Perl thread question

E

Eric

Hello,

I was given a task that requires me to launch multiple executions of
the same script using different args as input. Instead of waiting for
the first to complete before starting the second one, I need to run
them in their own thread (i.e. parallel).

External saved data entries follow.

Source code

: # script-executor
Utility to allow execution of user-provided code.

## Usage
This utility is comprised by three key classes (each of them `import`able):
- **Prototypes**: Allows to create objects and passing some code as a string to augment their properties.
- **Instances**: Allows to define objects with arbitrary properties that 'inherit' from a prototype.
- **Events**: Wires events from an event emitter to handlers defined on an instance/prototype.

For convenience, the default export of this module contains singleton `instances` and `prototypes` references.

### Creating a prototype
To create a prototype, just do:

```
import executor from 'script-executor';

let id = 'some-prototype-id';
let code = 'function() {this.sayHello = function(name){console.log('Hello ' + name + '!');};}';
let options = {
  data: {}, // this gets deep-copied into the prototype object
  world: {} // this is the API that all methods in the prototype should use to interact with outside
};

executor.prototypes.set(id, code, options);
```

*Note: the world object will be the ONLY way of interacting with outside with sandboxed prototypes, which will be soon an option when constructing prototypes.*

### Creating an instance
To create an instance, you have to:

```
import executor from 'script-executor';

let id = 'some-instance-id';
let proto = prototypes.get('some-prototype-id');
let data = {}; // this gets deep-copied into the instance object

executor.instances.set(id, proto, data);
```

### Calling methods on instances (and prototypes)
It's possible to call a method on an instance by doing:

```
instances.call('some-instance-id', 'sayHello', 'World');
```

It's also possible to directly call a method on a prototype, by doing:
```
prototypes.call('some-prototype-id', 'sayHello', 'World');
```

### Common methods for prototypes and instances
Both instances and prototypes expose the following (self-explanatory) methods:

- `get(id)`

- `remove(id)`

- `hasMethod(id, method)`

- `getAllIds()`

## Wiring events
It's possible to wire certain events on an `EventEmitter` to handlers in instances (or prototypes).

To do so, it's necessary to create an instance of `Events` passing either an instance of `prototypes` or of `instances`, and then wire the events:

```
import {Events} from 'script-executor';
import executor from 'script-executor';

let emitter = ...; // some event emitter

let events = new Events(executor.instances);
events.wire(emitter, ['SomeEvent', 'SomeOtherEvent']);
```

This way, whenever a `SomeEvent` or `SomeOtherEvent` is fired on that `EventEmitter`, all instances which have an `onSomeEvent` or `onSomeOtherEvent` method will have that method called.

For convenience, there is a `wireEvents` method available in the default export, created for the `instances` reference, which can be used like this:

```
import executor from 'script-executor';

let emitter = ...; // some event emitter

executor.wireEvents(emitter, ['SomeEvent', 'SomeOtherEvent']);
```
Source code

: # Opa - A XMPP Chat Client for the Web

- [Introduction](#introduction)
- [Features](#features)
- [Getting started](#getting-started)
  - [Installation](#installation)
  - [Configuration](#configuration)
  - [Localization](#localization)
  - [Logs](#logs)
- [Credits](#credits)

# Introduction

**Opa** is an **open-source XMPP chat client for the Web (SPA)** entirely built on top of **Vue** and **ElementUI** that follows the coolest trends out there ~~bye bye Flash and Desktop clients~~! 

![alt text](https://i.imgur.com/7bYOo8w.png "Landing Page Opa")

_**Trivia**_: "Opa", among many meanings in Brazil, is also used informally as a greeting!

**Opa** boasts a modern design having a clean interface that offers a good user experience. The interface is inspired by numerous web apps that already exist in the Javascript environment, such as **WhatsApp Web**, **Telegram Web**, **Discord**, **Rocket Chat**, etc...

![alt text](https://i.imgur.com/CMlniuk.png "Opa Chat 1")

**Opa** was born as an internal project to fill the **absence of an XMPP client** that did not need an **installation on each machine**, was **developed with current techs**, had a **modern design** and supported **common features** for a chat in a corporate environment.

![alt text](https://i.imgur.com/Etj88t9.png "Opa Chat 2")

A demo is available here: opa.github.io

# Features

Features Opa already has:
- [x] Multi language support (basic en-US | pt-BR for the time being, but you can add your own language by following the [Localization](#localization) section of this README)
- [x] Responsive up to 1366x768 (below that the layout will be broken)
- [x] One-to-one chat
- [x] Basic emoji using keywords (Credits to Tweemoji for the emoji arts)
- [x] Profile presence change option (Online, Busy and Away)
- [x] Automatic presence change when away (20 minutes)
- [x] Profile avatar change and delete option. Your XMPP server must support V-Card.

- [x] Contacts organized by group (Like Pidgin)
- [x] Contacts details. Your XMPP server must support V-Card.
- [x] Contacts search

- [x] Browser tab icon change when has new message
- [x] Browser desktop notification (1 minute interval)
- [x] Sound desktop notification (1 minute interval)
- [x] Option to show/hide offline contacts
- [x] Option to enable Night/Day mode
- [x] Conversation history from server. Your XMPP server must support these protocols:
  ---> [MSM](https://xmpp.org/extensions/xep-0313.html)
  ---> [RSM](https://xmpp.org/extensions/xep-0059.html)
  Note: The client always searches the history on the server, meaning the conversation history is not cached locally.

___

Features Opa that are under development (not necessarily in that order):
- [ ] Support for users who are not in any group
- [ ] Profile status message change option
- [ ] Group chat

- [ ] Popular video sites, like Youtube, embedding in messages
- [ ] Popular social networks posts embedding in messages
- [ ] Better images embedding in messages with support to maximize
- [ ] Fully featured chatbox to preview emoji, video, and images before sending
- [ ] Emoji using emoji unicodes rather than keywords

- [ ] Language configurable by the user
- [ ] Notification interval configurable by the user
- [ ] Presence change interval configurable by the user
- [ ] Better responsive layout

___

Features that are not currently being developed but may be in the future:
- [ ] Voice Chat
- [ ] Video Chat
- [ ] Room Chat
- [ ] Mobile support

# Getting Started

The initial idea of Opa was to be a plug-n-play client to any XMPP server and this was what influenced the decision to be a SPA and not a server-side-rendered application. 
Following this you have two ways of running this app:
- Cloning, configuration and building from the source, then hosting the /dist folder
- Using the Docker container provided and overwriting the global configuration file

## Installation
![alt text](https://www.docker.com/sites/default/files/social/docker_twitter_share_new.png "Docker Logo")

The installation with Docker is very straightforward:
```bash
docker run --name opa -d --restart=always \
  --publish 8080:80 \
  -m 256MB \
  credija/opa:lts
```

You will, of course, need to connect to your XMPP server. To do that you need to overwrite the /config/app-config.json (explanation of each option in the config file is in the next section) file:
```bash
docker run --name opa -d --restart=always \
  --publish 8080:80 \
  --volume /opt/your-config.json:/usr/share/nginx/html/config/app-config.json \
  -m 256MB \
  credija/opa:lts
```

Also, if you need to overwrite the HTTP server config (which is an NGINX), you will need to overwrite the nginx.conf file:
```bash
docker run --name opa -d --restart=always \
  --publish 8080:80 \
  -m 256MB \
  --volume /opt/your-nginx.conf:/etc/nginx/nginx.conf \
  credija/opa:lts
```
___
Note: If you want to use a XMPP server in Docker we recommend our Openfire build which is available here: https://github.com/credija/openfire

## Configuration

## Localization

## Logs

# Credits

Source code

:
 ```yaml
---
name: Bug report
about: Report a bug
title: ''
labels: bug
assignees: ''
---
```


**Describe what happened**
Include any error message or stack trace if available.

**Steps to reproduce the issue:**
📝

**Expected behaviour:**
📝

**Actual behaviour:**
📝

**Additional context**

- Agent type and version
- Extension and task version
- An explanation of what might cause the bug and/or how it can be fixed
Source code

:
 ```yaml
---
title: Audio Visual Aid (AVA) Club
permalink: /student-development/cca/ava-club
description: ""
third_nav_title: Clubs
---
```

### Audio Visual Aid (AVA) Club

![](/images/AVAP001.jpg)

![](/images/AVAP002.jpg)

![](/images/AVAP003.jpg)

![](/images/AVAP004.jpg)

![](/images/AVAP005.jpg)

Here is what I've done so far. The script I am executing is called
'log_on_off.exp', which is an Expect script that logs on, then off of
a console, which is provided as input to the command:

vvvvvvvvvvvvvvvvvvvvvvvvvvvvvvvvvvvvvvvvvvvvvvvvv
use Config;
use threads;

my @cmdline = ("log_on_off.exp mach003-con",
"log_on_off.exp mach022-con",
"log_on_off.exp mach030-con");

foreach (@cmdline) {
my $thr = threads->new(\&runExpectScript, $_);
}

sub runExpectScript {
my $cmd = $_;
my $runScript = `$cmd`;
}
^^^^^^^^^^^^^^^^^^^^^^^^^^^^^^^^^^^^^^^^^^^^^^^^^^^

After running this script, I can see that all three executions are
running as separate processes, which is what I would expect:

$ ps
PID TTY TIME CMD
2150 pts/1 00:00:23 bash
30151 pts/1 00:00:00 log_on_off.exp
30153 pts/1 00:00:00 log_on_off.exp
30155 pts/1 00:00:00 log_on_off.exp
30268 pts/1 00:00:00 ps
$

It turns out that I need the result of the subroutine to determine if
the login, logout was successful. So I tried using the join function
as follows:

vvvvvvvvvvvvvvvvvvvvvvvvvvvvvvvvvvvvvvvvvvvvvvvvv
use Config;
use threads;

my @cmdline = ("log_on_off.exp mach003-con",
"log_on_off.exp mach022-con",
"log_on_off.exp mach030-con");

foreach (@cmdline) {
my $thr = threads->new(\&runExpectScript, $_);
my $retResponse = $thr->join;
}

sub runExpectScript {
my $cmd = $_;
my $runScript = `$cmd`;

if ($runScript =~ m/successful/) {
print "SUCCESS\n";
} else {
print "FAILURE\n";
}
}
^^^^^^^^^^^^^^^^^^^^^^^^^^^^^^^^^^^^^^^^^^^^^^^^^^^

When I run this Perl script in the background, I never see more than
one log_on_off.exp process running at any time. According to the
document I am using as a learning tool (http://perldoc.perl.org/
perlthrtut.html), the join function waits for the thread to exit
before continuing. I interpret this as saying that the second command
will not be started until the first returns, which defeats the purpose
of my using Perl threads to begin with, since these commands are being
executed serially (which is no different than running them in a loop
without even using Perl threads). Is my interpretation correct?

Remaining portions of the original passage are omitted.